Dr. Doyin Okupe, former Senior Special Assistant to ex-President Goodluck Jonathan on Public Affairs, has attacked President Muhammadu Buhari’s media handlers for the controversy over the President’s Sallah message, which was broadcast only in Hausa language.
Okupe said this in a write-up titled, ‘My take on PMB’s Hausa broadcast’ which was posted on his official Facebook page on Tuesday.
A section of the media had reported that the President is suffering from speech impairment and memory loss.
The audio was intended to counter the narrative.
Okupe, however, rejected the excuse that the broadcast was part of an interview Buhari had in Hausa with the radio station.
He said, “I have pondered a while on the supposed message to Nigerians in Hausa language by President Buhari. I believe the voice is the voice of PMB and not any phoney laboratory creation.
“I also believe strongly that PMB never intended the statement to be used as a direct message to nation. It’s one of two possibilities
“The media handlers in desperation to dispel unwarranted rumours of the President’s ‘death’ or extreme incapacitation, arranged for a correspondent of BBC Hausa service to record a message for their station to be related to their listeners.

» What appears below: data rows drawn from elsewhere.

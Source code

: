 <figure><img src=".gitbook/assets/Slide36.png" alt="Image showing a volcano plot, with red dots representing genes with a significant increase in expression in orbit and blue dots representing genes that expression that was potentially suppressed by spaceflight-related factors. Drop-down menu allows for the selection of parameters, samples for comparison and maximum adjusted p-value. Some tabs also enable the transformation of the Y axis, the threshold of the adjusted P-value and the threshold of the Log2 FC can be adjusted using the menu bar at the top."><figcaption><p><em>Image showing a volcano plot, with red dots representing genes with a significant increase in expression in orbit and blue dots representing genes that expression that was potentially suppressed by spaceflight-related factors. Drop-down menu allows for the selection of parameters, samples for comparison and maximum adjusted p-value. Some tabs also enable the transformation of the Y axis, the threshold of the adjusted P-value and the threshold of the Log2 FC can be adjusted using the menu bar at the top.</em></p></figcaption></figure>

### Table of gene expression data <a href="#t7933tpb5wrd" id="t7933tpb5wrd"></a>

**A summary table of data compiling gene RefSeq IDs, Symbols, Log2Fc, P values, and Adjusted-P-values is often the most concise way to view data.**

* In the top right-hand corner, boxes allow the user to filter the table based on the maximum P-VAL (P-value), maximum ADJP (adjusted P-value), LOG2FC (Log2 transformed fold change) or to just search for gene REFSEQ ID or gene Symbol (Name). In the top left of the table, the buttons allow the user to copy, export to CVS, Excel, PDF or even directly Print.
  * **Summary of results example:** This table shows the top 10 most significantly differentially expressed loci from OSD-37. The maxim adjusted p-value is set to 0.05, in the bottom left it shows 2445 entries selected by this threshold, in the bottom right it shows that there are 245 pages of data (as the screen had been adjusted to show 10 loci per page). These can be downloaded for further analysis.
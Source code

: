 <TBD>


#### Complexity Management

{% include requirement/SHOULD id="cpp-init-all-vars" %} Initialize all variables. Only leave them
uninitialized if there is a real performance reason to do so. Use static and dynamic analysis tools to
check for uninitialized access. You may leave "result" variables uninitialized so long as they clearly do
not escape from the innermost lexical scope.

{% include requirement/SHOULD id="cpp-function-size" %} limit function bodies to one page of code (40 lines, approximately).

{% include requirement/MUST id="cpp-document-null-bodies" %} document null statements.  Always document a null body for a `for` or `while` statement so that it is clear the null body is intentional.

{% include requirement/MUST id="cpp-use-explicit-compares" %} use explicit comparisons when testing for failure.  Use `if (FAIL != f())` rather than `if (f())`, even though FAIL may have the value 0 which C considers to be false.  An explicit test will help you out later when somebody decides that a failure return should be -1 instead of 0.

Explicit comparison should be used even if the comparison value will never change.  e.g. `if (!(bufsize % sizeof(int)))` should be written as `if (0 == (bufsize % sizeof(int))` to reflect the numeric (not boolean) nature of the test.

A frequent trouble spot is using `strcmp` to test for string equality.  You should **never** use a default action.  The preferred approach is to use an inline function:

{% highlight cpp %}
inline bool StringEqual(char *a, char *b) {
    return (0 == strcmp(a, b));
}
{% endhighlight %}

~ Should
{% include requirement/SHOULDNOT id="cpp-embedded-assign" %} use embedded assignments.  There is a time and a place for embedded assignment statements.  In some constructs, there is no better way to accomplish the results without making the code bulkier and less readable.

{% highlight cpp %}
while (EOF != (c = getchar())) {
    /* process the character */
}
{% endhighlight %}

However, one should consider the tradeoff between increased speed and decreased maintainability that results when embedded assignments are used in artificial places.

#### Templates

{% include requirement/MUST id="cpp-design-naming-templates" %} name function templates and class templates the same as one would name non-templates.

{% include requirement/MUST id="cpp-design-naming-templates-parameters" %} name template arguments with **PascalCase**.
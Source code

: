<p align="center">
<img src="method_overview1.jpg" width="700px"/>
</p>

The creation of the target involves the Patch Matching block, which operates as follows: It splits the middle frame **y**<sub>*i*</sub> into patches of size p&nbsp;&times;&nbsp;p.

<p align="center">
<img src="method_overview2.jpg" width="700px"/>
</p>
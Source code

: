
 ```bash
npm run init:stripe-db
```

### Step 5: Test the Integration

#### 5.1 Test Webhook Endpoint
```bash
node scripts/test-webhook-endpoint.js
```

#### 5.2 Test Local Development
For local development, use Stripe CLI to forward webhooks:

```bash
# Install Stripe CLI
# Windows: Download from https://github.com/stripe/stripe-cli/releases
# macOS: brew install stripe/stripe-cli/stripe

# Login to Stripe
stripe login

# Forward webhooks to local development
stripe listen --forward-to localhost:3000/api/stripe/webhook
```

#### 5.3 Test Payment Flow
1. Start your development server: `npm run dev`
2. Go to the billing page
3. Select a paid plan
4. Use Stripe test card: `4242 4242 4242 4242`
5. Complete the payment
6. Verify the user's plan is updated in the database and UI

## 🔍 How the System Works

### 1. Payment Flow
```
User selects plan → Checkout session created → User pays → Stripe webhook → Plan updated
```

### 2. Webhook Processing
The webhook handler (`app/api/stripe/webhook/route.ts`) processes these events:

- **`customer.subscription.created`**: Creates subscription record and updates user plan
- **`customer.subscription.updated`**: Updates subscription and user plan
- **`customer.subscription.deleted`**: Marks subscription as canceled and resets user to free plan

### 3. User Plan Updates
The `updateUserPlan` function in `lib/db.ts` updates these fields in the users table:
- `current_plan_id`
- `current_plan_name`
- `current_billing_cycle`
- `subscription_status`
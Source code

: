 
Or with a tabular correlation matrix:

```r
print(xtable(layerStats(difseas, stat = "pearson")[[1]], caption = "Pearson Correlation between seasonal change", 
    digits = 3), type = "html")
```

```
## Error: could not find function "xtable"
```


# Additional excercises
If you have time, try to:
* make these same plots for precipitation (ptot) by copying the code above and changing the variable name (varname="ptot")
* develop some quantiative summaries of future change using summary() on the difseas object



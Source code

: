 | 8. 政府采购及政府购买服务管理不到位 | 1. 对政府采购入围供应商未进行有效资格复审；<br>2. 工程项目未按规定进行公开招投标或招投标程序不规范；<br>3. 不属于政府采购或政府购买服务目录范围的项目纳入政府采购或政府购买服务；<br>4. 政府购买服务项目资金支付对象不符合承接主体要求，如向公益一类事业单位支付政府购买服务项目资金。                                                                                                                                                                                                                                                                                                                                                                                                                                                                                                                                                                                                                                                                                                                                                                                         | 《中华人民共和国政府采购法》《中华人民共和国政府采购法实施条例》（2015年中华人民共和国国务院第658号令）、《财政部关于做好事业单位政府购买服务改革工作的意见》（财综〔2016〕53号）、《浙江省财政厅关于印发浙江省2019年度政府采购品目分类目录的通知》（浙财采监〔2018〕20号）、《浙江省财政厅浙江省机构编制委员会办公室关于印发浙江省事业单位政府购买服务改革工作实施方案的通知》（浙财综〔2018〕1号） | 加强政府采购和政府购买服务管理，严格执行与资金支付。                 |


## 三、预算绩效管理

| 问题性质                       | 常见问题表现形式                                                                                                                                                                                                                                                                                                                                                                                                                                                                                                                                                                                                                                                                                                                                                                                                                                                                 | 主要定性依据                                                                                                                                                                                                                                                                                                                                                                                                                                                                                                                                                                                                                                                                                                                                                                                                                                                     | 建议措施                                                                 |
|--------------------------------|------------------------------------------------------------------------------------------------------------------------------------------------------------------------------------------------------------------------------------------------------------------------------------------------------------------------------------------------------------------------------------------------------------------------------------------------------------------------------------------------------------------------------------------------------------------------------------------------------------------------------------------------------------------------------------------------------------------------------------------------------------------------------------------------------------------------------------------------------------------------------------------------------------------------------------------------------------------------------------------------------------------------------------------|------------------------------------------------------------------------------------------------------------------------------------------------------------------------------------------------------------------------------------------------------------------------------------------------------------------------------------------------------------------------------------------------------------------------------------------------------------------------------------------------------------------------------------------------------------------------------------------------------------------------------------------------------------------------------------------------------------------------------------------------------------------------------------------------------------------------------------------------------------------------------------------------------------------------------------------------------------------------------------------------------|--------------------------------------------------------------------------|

“The claim that it was an interview cannot be correct. An interview is a question and answer session not a monologue. What question was PMB answering when he said ‘I Muhammadu Buhari….’
He advised them to learn from the mistake in order not to repeat it.
Okupe added, “The other possibility which I consider to be more probable is that someone, maybe Garba Shehu, requested a message from PMB and because he was talking with an aide who is a northerner, he spoke to him in Hausa expecting that this will naturally be translated to English and issued out officially from the Presidency.
“Thereafter, before the official process could be concluded someone had forwarded an advance copy to BBC Hausa service, and journalists being who they are with insatiable desire for scoops and breaking news, released it instant for maximum effects.
“No matter how we look at it, sheer desperation has caused someone to commit a near fatal Public Relation disaster. Alas, the President has suffered an incalculable damage for that but I am sure the handlers have learnt yet another painful lesson.”